**ACTION ITEM:** The line containing "Расширенный бинарный алгоритм Евклида сочетает" marks the end; return exactly every line from the start of the records up to and including it, but no pictures.

Rendered images with source text
════
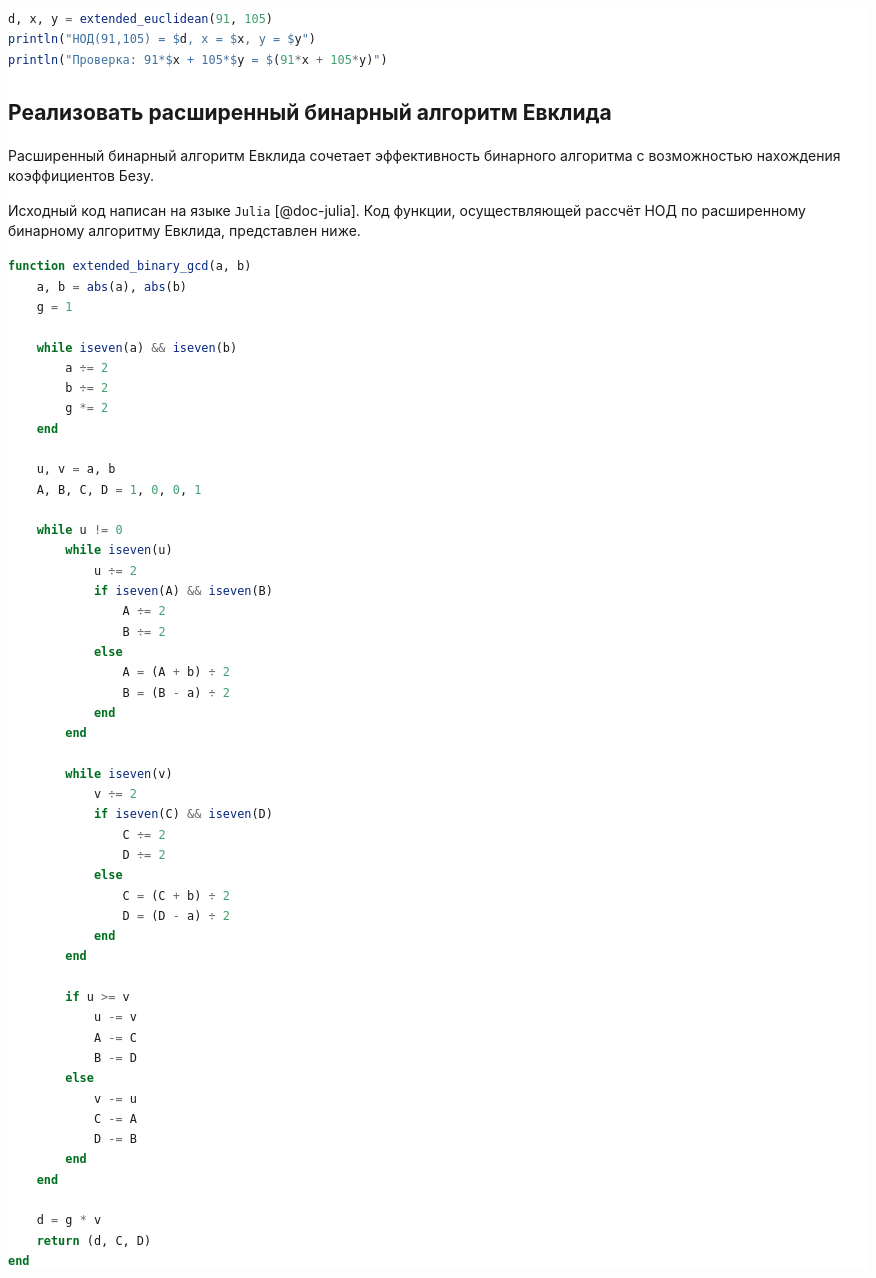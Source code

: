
 ```julia
d, x, y = extended_euclidean(91, 105)
println("НОД(91,105) = $d, x = $x, y = $y")
println("Проверка: 91*$x + 105*$y = $(91*x + 105*y)")
```

## Реализовать расширенный бинарный алгоритм Евклида

Расширенный бинарный алгоритм Евклида сочетает эффективность бинарного алгоритма с возможностью нахождения коэффициентов Безу.

Исходный код написан на языке `Julia` [@doc-julia]. Код функции, осуществляющей рассчёт НОД по расширенному бинарному алгоритму Евклида, представлен ниже.

```julia
function extended_binary_gcd(a, b)
    a, b = abs(a), abs(b)
    g = 1
    
    while iseven(a) && iseven(b)
        a ÷= 2
        b ÷= 2
        g *= 2
    end
    
    u, v = a, b
    A, B, C, D = 1, 0, 0, 1
    
    while u != 0
        while iseven(u)
            u ÷= 2
            if iseven(A) && iseven(B)
                A ÷= 2
                B ÷= 2
            else
                A = (A + b) ÷ 2
                B = (B - a) ÷ 2
            end
        end
        
        while iseven(v)
            v ÷= 2
            if iseven(C) && iseven(D)
                C ÷= 2
                D ÷= 2
            else
                C = (C + b) ÷ 2
                D = (D - a) ÷ 2
            end
        end
        
        if u >= v
            u -= v
            A -= C
            B -= D
        else
            v -= u
            C -= A
            D -= B
        end
    end
    
    d = g * v
    return (d, C, D)
end
```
════
**EXERCISE ANSWER:**
Source code

:
 ```julia
d, x, y = extended_euclidean(91, 105)
println("НОД(91,105) = $d, x = $x, y = $y")
println("Проверка: 91*$x + 105*$y = $(91*x + 105*y)")
```

## Реализовать расширенный бинарный алгоритм Евклида

Расширенный бинарный алгоритм Евклида сочетает эффективность бинарного алгоритма с возможностью нахождения коэффициентов Безу.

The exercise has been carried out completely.